◆ **TASK REQUIREMENTS**: Give back the full listing exactly, setting the pictures aside.

◆ **INPUT FOR THIS TASK**:
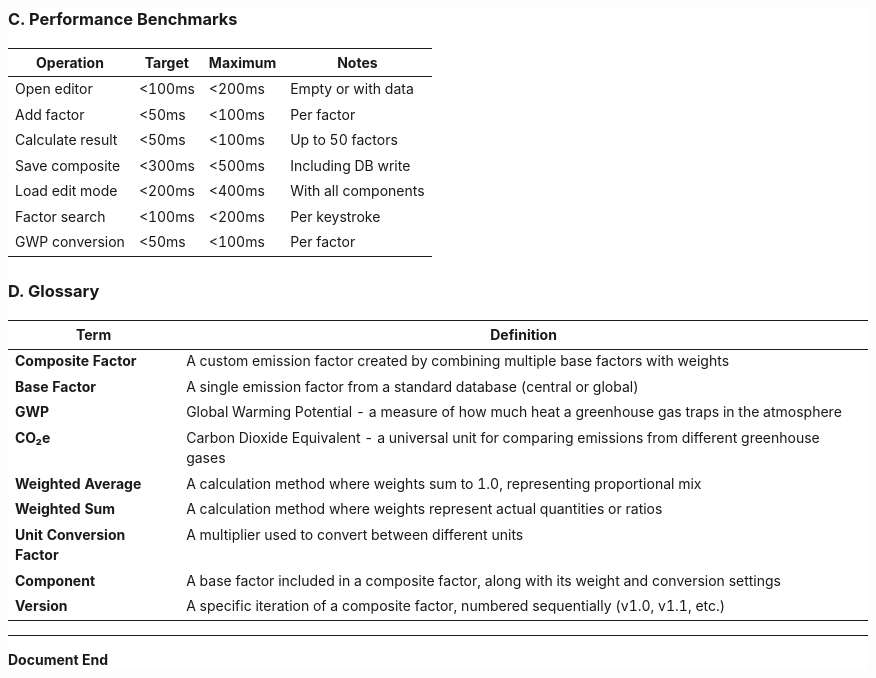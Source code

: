### C. Performance Benchmarks

| Operation | Target | Maximum | Notes |
|-----------|--------|---------|-------|
| Open editor | <100ms | <200ms | Empty or with data |
| Add factor | <50ms | <100ms | Per factor |
| Calculate result | <50ms | <100ms | Up to 50 factors |
| Save composite | <300ms | <500ms | Including DB write |
| Load edit mode | <200ms | <400ms | With all components |
| Factor search | <100ms | <200ms | Per keystroke |
| GWP conversion | <50ms | <100ms | Per factor |

### D. Glossary

| Term | Definition |
|------|------------|
| **Composite Factor** | A custom emission factor created by combining multiple base factors with weights |
| **Base Factor** | A single emission factor from a standard database (central or global) |
| **GWP** | Global Warming Potential - a measure of how much heat a greenhouse gas traps in the atmosphere |
| **CO₂e** | Carbon Dioxide Equivalent - a universal unit for comparing emissions from different greenhouse gases |
| **Weighted Average** | A calculation method where weights sum to 1.0, representing proportional mix |
| **Weighted Sum** | A calculation method where weights represent actual quantities or ratios |
| **Unit Conversion Factor** | A multiplier used to convert between different units |
| **Component** | A base factor included in a composite factor, along with its weight and conversion settings |
| **Version** | A specific iteration of a composite factor, numbered sequentially (v1.0, v1.1, etc.) |

---

**Document End**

◆ **RESULT FOR THIS TASK**:
Source code

:### C. Performance Benchmarks

| Operation | Target | Maximum | Notes |
|-----------|--------|---------|-------|
| Open editor | <100ms | <200ms | Empty or with data |
| Add factor | <50ms | <100ms | Per factor |
| Calculate result | <50ms | <100ms | Up to 50 factors |
| Save composite | <300ms | <500ms | Including DB write |
| Load edit mode | <200ms | <400ms | With all components |
| Factor search | <100ms | <200ms | Per keystroke |
| GWP conversion | <50ms | <100ms | Per factor |

### D. Glossary

| Term | Definition |
|------|------------|
| **Composite Factor** | A custom emission factor created by combining multiple base factors with weights |
| **Base Factor** | A single emission factor from a standard database (central or global) |
| **GWP** | Global Warming Potential - a measure of how much heat a greenhouse gas traps in the atmosphere |
| **CO₂e** | Carbon Dioxide Equivalent - a universal unit for comparing emissions from different greenhouse gases |
| **Weighted Average** | A calculation method where weights sum to 1.0, representing proportional mix |
| **Weighted Sum** | A calculation method where weights represent actual quantities or ratios |
| **Unit Conversion Factor** | A multiplier used to convert between different units |
| **Component** | A base factor included in a composite factor, along with its weight and conversion settings |
| **Version** | A specific iteration of a composite factor, numbered sequentially (v1.0, v1.1, etc.) |

---

**Document End**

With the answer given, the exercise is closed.